* **Task requirements**:
Say how many of the lines below include the word "Hawkeye", and write nothing else.

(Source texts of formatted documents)
-----

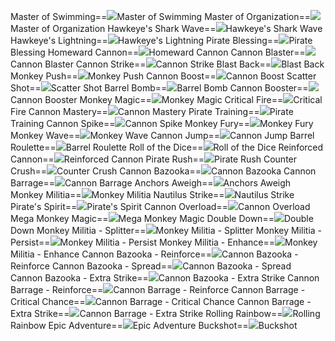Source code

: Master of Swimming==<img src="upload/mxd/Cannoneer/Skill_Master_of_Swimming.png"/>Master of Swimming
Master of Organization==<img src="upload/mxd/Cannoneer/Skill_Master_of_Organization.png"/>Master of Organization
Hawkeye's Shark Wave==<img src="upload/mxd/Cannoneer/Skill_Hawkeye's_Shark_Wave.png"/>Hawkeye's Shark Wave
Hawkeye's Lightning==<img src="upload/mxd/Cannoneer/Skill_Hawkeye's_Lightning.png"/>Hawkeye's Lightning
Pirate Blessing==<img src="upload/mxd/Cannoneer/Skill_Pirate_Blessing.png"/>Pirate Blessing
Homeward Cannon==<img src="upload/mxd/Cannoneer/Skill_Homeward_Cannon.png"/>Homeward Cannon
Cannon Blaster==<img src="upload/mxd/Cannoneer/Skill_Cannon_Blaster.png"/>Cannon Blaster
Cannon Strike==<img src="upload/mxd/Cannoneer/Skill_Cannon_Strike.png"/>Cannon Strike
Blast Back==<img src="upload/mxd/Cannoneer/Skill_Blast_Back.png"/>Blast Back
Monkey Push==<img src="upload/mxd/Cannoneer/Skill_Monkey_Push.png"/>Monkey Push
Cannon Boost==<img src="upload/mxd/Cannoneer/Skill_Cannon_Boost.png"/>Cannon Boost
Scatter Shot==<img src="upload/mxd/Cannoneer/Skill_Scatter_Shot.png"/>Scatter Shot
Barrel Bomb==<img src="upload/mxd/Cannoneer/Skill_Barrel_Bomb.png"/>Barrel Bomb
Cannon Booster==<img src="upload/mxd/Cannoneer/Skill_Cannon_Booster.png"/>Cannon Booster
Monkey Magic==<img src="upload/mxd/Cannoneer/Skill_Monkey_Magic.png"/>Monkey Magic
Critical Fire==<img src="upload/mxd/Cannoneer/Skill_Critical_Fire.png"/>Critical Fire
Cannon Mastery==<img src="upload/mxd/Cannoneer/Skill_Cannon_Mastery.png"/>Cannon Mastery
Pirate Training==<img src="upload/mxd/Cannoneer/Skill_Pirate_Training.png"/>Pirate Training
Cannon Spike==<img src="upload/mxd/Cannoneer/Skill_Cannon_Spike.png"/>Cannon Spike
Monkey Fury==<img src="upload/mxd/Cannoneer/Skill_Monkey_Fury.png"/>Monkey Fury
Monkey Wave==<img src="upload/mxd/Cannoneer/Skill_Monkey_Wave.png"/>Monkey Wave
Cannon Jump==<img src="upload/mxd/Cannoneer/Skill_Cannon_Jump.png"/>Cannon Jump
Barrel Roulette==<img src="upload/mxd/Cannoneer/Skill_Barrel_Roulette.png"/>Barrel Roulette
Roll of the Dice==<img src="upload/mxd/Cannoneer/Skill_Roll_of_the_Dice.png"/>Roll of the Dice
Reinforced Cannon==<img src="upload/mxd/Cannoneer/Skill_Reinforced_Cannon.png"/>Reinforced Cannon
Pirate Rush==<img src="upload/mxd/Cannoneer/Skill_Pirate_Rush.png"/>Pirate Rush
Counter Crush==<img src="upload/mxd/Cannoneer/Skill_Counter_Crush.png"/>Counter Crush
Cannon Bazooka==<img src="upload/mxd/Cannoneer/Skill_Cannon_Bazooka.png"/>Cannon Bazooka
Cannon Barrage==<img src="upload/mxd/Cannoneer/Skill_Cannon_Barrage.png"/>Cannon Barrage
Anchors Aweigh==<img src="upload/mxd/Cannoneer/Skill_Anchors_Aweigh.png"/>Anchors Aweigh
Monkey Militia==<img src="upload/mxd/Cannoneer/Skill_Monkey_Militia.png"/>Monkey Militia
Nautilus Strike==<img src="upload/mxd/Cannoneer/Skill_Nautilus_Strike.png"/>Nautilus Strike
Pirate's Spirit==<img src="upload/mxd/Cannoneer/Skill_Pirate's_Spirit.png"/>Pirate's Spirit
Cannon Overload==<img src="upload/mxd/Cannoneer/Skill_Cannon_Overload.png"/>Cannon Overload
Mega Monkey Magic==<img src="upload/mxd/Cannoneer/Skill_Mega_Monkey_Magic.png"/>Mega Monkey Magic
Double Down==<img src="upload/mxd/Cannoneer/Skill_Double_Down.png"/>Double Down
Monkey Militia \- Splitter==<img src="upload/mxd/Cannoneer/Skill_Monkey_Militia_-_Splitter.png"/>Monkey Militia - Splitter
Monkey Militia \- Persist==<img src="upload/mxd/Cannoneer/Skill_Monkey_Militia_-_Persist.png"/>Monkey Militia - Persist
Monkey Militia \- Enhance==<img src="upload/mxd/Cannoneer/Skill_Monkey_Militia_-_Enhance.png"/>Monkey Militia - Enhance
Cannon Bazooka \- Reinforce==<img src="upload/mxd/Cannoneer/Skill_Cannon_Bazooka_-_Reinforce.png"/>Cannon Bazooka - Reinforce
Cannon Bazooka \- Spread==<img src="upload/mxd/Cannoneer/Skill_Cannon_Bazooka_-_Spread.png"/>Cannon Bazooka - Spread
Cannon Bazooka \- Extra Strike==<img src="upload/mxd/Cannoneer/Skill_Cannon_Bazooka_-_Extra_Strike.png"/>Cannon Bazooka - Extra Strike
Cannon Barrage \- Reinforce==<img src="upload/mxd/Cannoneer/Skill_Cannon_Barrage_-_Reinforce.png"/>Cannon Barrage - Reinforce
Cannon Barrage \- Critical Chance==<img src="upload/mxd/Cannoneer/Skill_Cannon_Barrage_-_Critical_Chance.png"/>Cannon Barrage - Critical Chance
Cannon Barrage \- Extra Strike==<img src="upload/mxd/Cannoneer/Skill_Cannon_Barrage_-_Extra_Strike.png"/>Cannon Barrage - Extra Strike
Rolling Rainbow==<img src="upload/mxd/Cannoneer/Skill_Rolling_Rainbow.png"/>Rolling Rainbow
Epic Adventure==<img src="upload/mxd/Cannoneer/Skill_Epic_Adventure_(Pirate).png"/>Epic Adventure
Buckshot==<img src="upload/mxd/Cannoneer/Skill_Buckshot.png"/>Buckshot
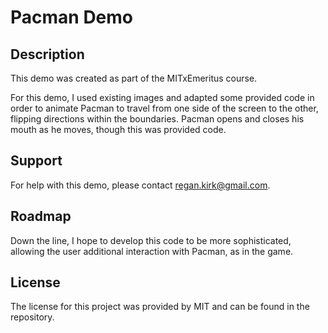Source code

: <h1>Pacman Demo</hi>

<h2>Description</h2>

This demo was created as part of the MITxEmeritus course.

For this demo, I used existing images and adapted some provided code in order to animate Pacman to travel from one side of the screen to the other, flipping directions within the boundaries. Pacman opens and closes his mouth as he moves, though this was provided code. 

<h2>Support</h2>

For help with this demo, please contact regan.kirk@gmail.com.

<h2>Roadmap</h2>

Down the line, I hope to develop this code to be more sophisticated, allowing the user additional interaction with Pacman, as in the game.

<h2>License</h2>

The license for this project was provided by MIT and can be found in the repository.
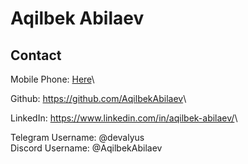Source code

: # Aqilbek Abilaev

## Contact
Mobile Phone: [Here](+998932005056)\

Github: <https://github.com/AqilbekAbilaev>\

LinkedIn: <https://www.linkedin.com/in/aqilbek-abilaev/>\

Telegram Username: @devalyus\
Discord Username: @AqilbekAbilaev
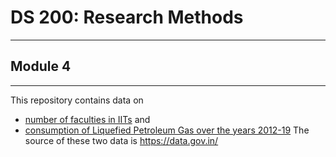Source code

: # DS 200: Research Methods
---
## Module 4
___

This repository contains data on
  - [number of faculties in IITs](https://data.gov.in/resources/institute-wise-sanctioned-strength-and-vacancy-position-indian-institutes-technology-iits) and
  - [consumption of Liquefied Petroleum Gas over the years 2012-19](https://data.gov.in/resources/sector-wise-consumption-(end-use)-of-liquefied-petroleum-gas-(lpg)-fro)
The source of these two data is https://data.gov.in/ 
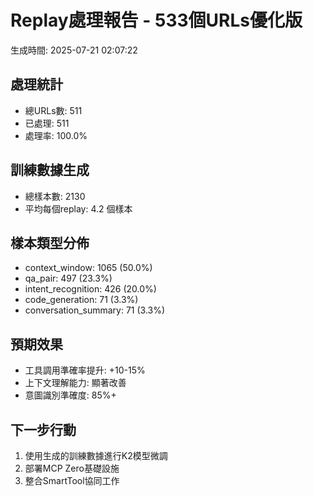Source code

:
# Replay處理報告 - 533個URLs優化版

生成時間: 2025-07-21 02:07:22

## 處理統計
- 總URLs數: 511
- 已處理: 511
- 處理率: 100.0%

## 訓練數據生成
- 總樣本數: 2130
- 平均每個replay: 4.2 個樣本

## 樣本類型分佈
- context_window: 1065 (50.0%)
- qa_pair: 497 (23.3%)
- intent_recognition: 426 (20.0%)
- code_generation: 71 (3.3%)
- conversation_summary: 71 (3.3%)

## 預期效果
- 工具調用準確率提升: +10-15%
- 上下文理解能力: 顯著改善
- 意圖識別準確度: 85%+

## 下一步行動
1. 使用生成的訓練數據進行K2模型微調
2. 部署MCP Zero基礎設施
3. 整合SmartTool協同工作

-----

* **Answer to this problem**:
2